Coffee and type 2 diabetes

This meta-analysis finds that increased coffee consumption is associated with a lower risk of type 2 diabetes. Remember that meta-analysis is just going back and combining multiple smaller studies into one big one to improve statistical power and that type 2 diabetes is the kind that tends to affect the old, the obese and the inactive. Risk was reduced about 1/3 for the highest coffee consumers (>6 or 7 cups per day, which seems like a lot), and 1/4 for those drinking a bit less.

I have heard it said that "meta-analysis is to analysis as metaphysics is to physics" which probably overstates the case, but meta-analysis does have some problems.
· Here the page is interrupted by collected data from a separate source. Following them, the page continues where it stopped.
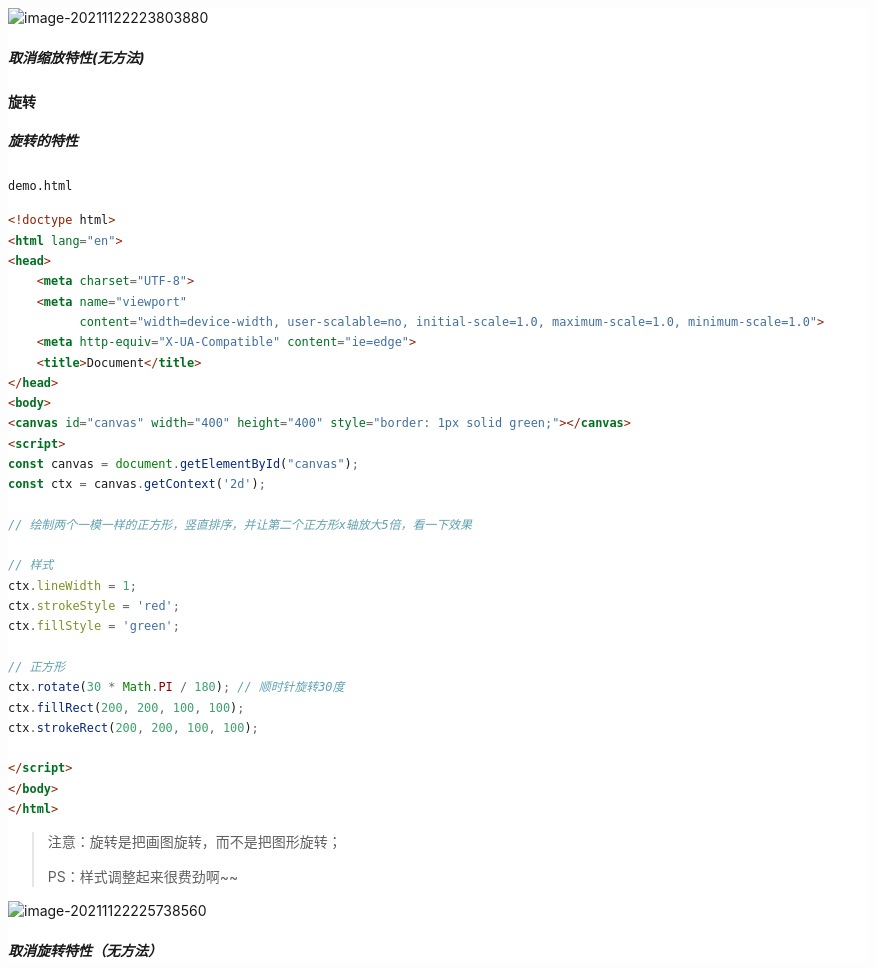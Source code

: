 ![image-20211122223803880](https://tuchuang-1257805459.cos.ap-shanghai.myqcloud.com/image-20211122223803880.png)

##### 取消缩放特性(无方法)



#### 旋转

##### 旋转的特性

`demo.html`

```html
<!doctype html>
<html lang="en">
<head>
    <meta charset="UTF-8">
    <meta name="viewport"
          content="width=device-width, user-scalable=no, initial-scale=1.0, maximum-scale=1.0, minimum-scale=1.0">
    <meta http-equiv="X-UA-Compatible" content="ie=edge">
    <title>Document</title>
</head>
<body>
<canvas id="canvas" width="400" height="400" style="border: 1px solid green;"></canvas>
<script>
const canvas = document.getElementById("canvas");
const ctx = canvas.getContext('2d');

// 绘制两个一模一样的正方形，竖直排序，并让第二个正方形x轴放大5倍，看一下效果

// 样式
ctx.lineWidth = 1;
ctx.strokeStyle = 'red';
ctx.fillStyle = 'green';

// 正方形
ctx.rotate(30 * Math.PI / 180); // 顺时针旋转30度
ctx.fillRect(200, 200, 100, 100);
ctx.strokeRect(200, 200, 100, 100);

</script>
</body>
</html>
```

> 注意：旋转是把画图旋转，而不是把图形旋转；
>
> PS：样式调整起来很费劲啊~~

![image-20211122225738560](https://tuchuang-1257805459.cos.ap-shanghai.myqcloud.com/image-20211122225738560.png)

##### 取消旋转特性（无方法）
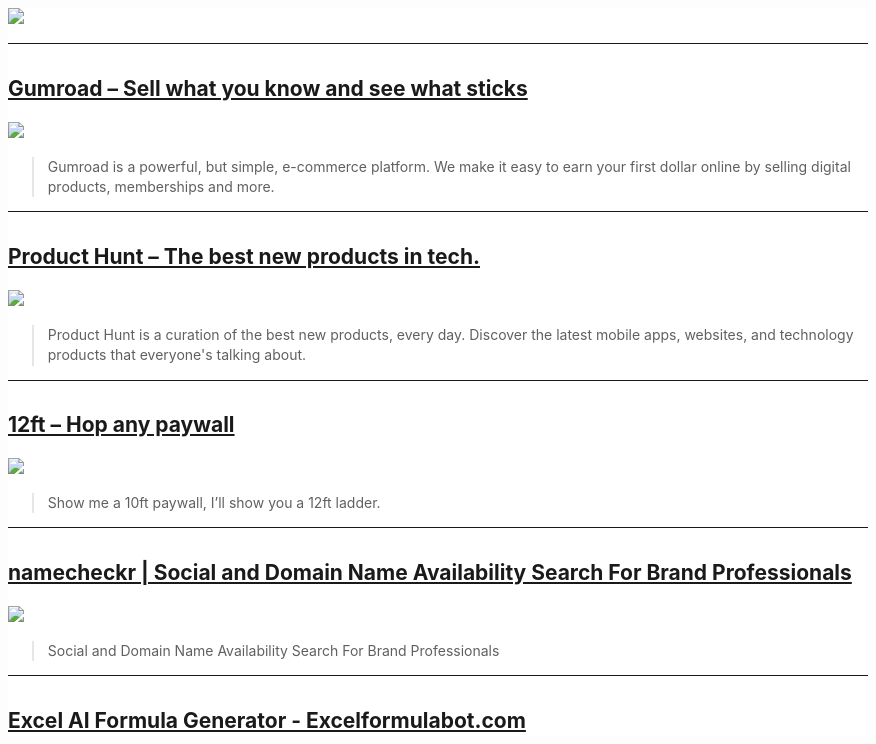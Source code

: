 [<img src=https://visualping.io/assets/img/website-change-monitoring-visualping.jpg width="300" />](https://visualping.io/)

> 


---

## [Gumroad – Sell what you know and see what sticks](https://assets-global.website-files.com/6171b265e5c8aa59b42c3472/619fb5686c9b9b5f5a35020e_gumroad-og.png)

[<img src=https://assets-global.website-files.com/6171b265e5c8aa59b42c3472/619fb5686c9b9b5f5a35020e_gumroad-og.png width="300" />](https://gumroad.com/)

> Gumroad is a powerful, but simple, e-commerce platform. We make it easy to earn your first dollar online by selling digital products, memberships and more.


---

## [ Product Hunt – The best new products in tech. ](https://ph-static.imgix.net/ph-logo-1.png)

[<img src=https://ph-static.imgix.net/ph-logo-1.png width="300" />](https://www.producthunt.com/)

> Product Hunt is a curation of the best new products, every day. Discover the latest mobile apps, websites, and technology products that everyone's talking about.


---

## [12ft – Hop any paywall](https://12ft.io/og-banner.png)

[<img src=https://12ft.io/og-banner.png width="300" />](https://12ft.io/)

> Show me a 10ft paywall, I’ll show you a 12ft ladder.


---

## [namecheckr | Social and Domain Name Availability Search For Brand Professionals](https://www.namecheckr.com/icon-192x192.png)

[<img src=https://www.namecheckr.com/icon-192x192.png width="300" />](https://www.namecheckr.com/)

> Social and Domain Name Availability Search For Brand Professionals


---

## [Excel AI Formula Generator - Excelformulabot.com](https://d1muf25xaso8hp.cloudfront.net/https%3A%2F%2Fs3.amazonaws.com%2Fappforest_uf%2Ff1665622638602x985604001714210400%2FScreen%2520Shot%25202022-10-12%2520at%25208.57.04%2520PM.png?w=&h=&auto=compress&dpr=1&fit=max)
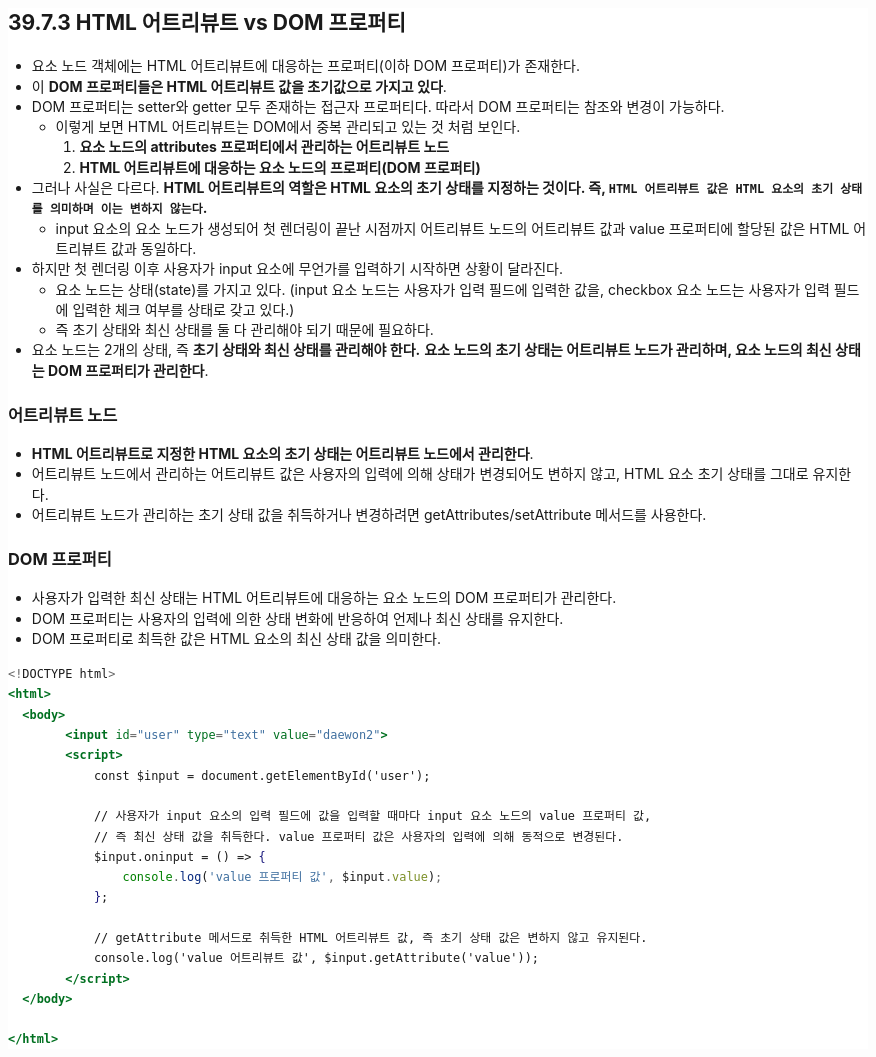 ## 39.7.3 HTML 어트리뷰트 vs DOM 프로퍼티

- 요소 노드 객체에는 HTML 어트리뷰트에 대응하는 프로퍼티(이하 DOM 프로퍼티)가 존재한다.
- 이 **DOM 프로퍼티들은 HTML 어트리뷰트 값을 초기값으로 가지고 있다**.
- DOM 프로퍼티는 setter와 getter 모두 존재하는 접근자 프로퍼티다. 따라서 DOM 프로퍼티는 참조와 변경이 가능하다.
    - 이렇게 보면 HTML 어트리뷰트는 DOM에서 중복 관리되고 있는 것 처럼 보인다.
        1. **요소 노드의 attributes 프로퍼티에서 관리하는 어트리뷰트 노드**
        2. **HTML 어트리뷰트에 대응하는 요소 노드의 프로퍼티(DOM 프로퍼티)**
- 그러나 사실은 다르다. **HTML 어트리뷰트의 역할은 HTML 요소의 초기 상태를 지정하는 것이다. 즉, `HTML 어트리뷰트 값은 HTML 요소의 초기 상태를 의미하며 이는 변하지 않는다`.**
    - input 요소의 요소 노드가 생성되어 첫 렌더링이 끝난 시점까지 어트리뷰트 노드의 어트리뷰트 값과 value 프로퍼티에 할당된 값은 HTML 어트리뷰트 값과 동일하다.
- 하지만 첫 렌더링 이후 사용자가 input 요소에 무언가를 입력하기 시작하면 상황이 달라진다.
    - 요소 노드는 상태(state)를 가지고 있다. (input 요소 노드는 사용자가 입력 필드에 입력한 값을, checkbox 요소 노드는 사용자가 입력 필드에 입력한 체크 여부를 상태로 갖고 있다.)
    - 즉 초기 상태와 최신 상태를 둘 다 관리해야 되기 때문에 필요하다.
- 요소 노드는 2개의 상태, 즉 **초기 상태와 최신 상태를 관리해야 한다.** **요소 노드의 초기 상태는 어트리뷰트 노드가 관리하며, 요소 노드의 최신 상태는 DOM 프로퍼티가 관리한다**.

### 어트리뷰트 노드

- **HTML 어트리뷰트로 지정한 HTML 요소의 초기 상태는 어트리뷰트 노드에서 관리한다**.
- 어트리뷰트 노드에서 관리하는 어트리뷰트 값은 사용자의 입력에 의해 상태가 변경되어도 변하지 않고, HTML 요소 초기 상태를 그대로 유지한다.
- 어트리뷰트 노드가 관리하는 초기 상태 값을 취득하거나 변경하려면 getAttributes/setAttribute 메서드를 사용한다.

### DOM 프로퍼티

- 사용자가 입력한 최신 상태는 HTML 어트리뷰트에 대응하는 요소 노드의 DOM 프로퍼티가 관리한다.
- DOM 프로퍼티는 사용자의 입력에 의한 상태 변화에 반응하여 언제나 최신 상태를 유지한다.
- DOM 프로퍼티로 최득한 값은 HTML 요소의 최신 상태 값을 의미한다.

```jsx
<!DOCTYPE html>
<html>
  <body>
		<input id="user" type="text" value="daewon2">
		<script>
			const $input = document.getElementById('user');
			
			// 사용자가 input 요소의 입력 필드에 값을 입력할 때마다 input 요소 노드의 value 프로퍼티 값,
			// 즉 최신 상태 값을 취득한다. value 프로퍼티 값은 사용자의 입력에 의해 동적으로 변경된다.
			$input.oninput = () => {
				console.log('value 프로퍼티 값', $input.value);
			};

			// getAttribute 메서드로 취득한 HTML 어트리뷰트 값, 즉 초기 상태 값은 변하지 않고 유지된다.
			console.log('value 어트리뷰트 값', $input.getAttribute('value'));
		</script>
  </body>

</html>
```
In addition, these kind of studies can only show correlation, not causation.

Most of the studies aggregated into the meta-analysis corrected for factors like age, sex and obesity (you could imagine that the obese drink less coffee because they are too lazy to get up and get it), so the authors hypothesize a direct effect of some component of coffee (apparently not caffeine itself since decaf gives a similar benefit) on the insulin/glucose metabolism machinery.

I also learned from reading this that drinking filtered coffee decreases LDL (the bad cholesterol) compared to drinking pot-boiled coffee. Apparently the switch from pot-boiled to filtered in Finland is thought to have signficantly decreased the incidence of coronary artery disease.